Problem details: Please report each line of the data below that contains "Empower".

Entries shown:

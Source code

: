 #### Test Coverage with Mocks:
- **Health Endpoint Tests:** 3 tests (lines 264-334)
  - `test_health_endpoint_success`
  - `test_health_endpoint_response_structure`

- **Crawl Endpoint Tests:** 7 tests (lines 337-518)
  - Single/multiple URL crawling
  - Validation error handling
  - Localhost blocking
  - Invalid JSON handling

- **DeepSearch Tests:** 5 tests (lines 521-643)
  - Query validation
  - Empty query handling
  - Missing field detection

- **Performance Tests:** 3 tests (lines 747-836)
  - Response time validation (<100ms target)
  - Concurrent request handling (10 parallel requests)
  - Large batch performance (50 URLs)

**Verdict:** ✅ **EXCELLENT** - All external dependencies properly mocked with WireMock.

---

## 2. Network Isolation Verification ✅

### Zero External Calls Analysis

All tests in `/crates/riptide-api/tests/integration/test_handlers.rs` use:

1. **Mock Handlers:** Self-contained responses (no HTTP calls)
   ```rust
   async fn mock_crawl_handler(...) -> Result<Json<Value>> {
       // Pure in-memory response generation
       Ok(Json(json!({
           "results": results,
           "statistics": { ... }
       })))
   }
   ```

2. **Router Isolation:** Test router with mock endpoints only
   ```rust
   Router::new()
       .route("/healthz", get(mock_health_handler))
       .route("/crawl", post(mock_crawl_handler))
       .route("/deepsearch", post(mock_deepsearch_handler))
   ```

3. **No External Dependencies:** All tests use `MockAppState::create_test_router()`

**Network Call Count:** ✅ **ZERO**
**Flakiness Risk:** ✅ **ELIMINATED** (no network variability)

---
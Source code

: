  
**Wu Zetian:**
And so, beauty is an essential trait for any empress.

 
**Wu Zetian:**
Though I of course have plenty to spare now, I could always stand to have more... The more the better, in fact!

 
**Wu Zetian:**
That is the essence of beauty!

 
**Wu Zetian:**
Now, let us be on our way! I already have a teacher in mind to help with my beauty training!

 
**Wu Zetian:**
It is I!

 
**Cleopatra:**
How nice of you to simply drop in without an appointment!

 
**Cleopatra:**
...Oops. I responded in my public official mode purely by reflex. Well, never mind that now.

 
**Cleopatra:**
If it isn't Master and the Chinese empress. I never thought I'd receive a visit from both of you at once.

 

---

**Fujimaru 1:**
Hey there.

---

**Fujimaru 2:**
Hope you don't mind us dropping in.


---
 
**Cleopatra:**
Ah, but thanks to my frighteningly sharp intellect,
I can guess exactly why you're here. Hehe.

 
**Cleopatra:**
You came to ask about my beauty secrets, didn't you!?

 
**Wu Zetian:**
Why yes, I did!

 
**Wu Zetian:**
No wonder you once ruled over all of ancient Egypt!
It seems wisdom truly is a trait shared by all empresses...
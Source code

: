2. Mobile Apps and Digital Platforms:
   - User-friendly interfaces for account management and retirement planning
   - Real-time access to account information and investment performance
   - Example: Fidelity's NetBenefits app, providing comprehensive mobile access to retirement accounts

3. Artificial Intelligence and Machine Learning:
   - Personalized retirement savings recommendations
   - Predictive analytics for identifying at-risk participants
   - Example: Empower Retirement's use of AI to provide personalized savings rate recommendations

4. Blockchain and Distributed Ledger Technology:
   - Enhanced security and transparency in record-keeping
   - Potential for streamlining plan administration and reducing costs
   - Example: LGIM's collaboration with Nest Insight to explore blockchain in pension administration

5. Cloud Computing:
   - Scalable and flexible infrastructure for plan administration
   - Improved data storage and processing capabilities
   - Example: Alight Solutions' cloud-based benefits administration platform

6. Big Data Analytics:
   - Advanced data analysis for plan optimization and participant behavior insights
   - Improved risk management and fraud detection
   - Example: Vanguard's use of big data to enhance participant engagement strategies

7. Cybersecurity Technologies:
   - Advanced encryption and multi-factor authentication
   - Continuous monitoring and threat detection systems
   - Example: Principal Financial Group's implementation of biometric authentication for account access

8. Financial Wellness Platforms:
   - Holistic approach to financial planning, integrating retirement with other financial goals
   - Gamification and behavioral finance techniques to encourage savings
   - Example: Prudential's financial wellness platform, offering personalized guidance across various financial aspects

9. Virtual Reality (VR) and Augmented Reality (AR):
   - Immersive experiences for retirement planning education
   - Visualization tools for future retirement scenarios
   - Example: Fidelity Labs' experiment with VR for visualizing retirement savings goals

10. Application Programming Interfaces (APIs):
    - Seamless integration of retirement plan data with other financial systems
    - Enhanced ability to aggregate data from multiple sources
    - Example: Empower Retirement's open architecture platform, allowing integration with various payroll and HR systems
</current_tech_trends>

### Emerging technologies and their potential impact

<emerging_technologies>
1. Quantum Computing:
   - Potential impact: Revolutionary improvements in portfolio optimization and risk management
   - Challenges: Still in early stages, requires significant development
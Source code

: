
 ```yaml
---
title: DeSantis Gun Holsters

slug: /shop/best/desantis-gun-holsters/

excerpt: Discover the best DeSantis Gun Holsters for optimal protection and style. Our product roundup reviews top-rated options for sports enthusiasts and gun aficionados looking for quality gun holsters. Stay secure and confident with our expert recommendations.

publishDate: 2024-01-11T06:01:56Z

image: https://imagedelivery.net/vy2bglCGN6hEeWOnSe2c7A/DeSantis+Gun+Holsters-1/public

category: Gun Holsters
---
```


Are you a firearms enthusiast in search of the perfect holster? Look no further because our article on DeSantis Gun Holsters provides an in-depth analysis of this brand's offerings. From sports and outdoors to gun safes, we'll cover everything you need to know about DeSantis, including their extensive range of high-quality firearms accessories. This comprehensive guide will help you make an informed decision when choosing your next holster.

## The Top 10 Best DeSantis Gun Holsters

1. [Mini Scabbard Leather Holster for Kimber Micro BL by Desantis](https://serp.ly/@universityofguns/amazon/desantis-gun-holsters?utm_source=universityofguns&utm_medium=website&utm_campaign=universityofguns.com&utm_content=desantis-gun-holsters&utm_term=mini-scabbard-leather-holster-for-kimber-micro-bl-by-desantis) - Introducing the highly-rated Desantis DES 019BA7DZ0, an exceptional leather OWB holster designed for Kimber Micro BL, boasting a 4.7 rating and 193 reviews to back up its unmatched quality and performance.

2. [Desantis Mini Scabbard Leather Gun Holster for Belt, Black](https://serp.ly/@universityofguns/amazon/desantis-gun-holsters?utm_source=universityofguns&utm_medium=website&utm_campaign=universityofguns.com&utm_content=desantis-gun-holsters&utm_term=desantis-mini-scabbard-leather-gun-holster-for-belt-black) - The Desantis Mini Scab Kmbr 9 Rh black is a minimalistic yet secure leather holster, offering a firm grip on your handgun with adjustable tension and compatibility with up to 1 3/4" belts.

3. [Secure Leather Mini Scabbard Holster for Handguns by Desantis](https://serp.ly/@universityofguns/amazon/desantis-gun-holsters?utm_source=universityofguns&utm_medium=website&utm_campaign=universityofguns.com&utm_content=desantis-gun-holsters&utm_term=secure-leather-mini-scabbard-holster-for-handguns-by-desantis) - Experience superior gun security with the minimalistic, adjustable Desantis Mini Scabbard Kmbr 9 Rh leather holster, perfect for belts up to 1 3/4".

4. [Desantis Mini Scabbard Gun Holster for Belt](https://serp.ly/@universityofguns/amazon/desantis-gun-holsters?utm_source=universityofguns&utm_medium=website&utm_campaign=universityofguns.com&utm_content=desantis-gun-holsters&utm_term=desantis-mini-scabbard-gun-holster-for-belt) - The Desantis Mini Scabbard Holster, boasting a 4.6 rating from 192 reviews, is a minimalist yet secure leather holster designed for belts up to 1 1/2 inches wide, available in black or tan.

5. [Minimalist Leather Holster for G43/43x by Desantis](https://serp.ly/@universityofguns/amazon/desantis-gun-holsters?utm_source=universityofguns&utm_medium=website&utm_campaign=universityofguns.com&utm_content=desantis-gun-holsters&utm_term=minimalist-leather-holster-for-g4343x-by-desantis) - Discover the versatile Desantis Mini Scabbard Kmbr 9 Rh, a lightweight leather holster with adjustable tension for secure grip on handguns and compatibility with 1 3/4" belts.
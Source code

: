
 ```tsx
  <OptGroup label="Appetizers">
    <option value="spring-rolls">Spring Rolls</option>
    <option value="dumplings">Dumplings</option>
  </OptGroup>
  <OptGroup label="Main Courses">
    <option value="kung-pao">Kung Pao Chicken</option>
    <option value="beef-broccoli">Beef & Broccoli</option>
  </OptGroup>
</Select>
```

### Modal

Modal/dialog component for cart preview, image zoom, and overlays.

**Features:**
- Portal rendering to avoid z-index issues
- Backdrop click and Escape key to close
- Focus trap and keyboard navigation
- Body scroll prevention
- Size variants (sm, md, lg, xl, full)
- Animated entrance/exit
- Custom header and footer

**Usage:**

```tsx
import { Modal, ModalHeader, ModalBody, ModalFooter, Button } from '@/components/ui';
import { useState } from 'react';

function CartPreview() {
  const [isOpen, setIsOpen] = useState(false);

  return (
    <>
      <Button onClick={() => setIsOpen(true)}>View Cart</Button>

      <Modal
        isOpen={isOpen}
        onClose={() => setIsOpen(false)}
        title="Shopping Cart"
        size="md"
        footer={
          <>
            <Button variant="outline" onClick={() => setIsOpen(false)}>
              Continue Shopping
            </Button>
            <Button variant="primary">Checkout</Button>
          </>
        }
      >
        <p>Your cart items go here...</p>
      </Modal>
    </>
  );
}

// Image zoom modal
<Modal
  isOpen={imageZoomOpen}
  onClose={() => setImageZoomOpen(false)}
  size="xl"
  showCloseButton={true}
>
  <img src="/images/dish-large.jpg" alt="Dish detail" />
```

Task output:
   - Example: Empower Retirement's use of AI to provide personalized savings rate recommendations
    - Example: Empower Retirement's open architecture platform, allowing integration with various payroll and HR systems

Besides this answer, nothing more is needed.